11 agosto 2008

Falta alguém na nossa luta!


"Falta alguém na minha casa. Quero dar um enterro digno à minha filha Cristiane. Nem que seja só um ossinho, eu quero enterrar. Há 18 anos eu procuro saber onde ela está e tudo que ouço das autoridades é que, se não há corpo, não há crime. Por isso, estou muito à vontade para dizer com firmeza as autoridades que as Mães de Acari precisam de ajuda, pois há anos estamos à procura de quem possa nos socorrer."

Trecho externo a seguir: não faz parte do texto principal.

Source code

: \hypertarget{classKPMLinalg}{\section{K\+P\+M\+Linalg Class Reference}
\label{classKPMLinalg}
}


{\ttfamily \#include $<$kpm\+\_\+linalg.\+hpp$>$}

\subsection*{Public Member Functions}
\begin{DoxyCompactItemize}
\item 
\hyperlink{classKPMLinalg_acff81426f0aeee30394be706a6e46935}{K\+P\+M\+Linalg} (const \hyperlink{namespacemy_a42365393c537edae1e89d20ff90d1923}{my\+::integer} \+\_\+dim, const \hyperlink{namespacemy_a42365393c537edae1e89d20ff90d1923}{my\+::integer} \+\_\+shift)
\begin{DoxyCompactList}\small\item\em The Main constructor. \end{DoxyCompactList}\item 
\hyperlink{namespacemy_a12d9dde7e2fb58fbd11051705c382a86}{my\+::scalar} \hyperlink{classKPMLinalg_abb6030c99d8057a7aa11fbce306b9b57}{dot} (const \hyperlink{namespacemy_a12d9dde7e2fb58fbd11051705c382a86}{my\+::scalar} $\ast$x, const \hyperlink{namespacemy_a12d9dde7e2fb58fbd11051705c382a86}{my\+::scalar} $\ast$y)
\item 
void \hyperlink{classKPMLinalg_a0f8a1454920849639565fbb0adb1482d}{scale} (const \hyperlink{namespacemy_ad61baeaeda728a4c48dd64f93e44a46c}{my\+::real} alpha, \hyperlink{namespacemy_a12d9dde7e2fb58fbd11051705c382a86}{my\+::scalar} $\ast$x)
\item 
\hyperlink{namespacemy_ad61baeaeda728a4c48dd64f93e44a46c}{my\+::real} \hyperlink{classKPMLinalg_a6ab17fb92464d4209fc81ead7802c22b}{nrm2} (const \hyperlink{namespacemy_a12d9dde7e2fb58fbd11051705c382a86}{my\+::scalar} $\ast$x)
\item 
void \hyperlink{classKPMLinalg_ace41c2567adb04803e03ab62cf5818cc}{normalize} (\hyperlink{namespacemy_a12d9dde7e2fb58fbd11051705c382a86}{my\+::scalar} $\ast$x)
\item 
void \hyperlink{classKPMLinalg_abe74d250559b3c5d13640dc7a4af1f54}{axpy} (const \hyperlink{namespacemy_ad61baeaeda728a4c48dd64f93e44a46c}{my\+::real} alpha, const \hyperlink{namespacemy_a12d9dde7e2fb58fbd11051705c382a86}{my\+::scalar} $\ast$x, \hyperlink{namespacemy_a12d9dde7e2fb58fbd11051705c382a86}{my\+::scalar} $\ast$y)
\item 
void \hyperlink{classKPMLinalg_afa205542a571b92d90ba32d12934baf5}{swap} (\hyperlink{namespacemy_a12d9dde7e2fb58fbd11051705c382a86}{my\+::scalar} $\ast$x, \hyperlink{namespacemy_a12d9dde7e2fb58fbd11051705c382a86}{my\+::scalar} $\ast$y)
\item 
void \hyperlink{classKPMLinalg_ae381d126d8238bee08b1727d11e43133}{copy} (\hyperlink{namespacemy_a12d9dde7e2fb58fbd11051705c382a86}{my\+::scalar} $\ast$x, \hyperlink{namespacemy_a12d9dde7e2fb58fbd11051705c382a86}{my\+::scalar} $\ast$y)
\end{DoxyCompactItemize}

Tanta coisa pode ser dita de Vera Lucia Flores, uma das Mães de Acari, mas preferimos deixar aqui registrado um de seus discursos mais brilhantes e que pertence a toda a mãe de criança desaparecida. Vera era mãe de Cristiane Leite de Souza, que aos 16 anos, foi seqüestrada com mais 11 jovens da comunidade de Acari, de um sítio em Magé em 1980. Os corpos dos jovens nunca foram encontrados. Vera foi a percurssora de todos os movimentos que buscam Justiça aos desaparecidos no Brasil, uma grande lutadora, uma guerreira. Desde o desaparecimento de sua filha, a vida de Vera Flores se transformou numa verdadeira caminhada em busca de informações sobre o paradeiro dos 11 jovens de Acari. Juntamente com outras mães, percorreu cemitérios clandestinos, delegacias de polícia, presídios, conversou com juízes, delegados, secretários de segurança, ministros, presidentes, sempre em busca de informações. Vera faleceu na madrugada deste dia 10 de agosto de 2008. Seu corpo foi enterrado hoje,às 11h, no cemitério do Catumbi. Vera costumava nos dizer que só queria o direito de dar um enterro cristão a sua filha Cristiane. Morreu sem realizar este desejo.


Sempre com uma foto de Cristiane nas mãos, Vera também viajou pelo mundo para denunciar a violência e a injustiça cometida contra a filha e contra tantos outros jovens desaparecidos. Viajou pela Europa por duas vezes a convite da Anistia Internacional, das Mães da Praça de Maio e da ex-primeira dama francesa Danielle Miterrand, para denunciar a "Chacina de Acari" e cobrar justiça e punição aos criminosos, policiais militares integrantes de um grupo de extermínio conhecido como "Cavalos Corredores", também acusados de participar da Chacina da Candelária e de Vigário Geral.

Apesar de tanta luta e tristeza, Vera sempre se mostrava forte, amparando e estimulando as outras mães a continuar. Estava sempre brincando, rindo, conquistando a todos com sua personalidade peculiar e encantadora. Aprendemos muito com ela. Devemos muito a ela. Somos herdeiros da luta dela. Com muito orgulho! Vá em paz guerreira. Como "amizade é um amor que nunca morre" você será eterna em nossos corações.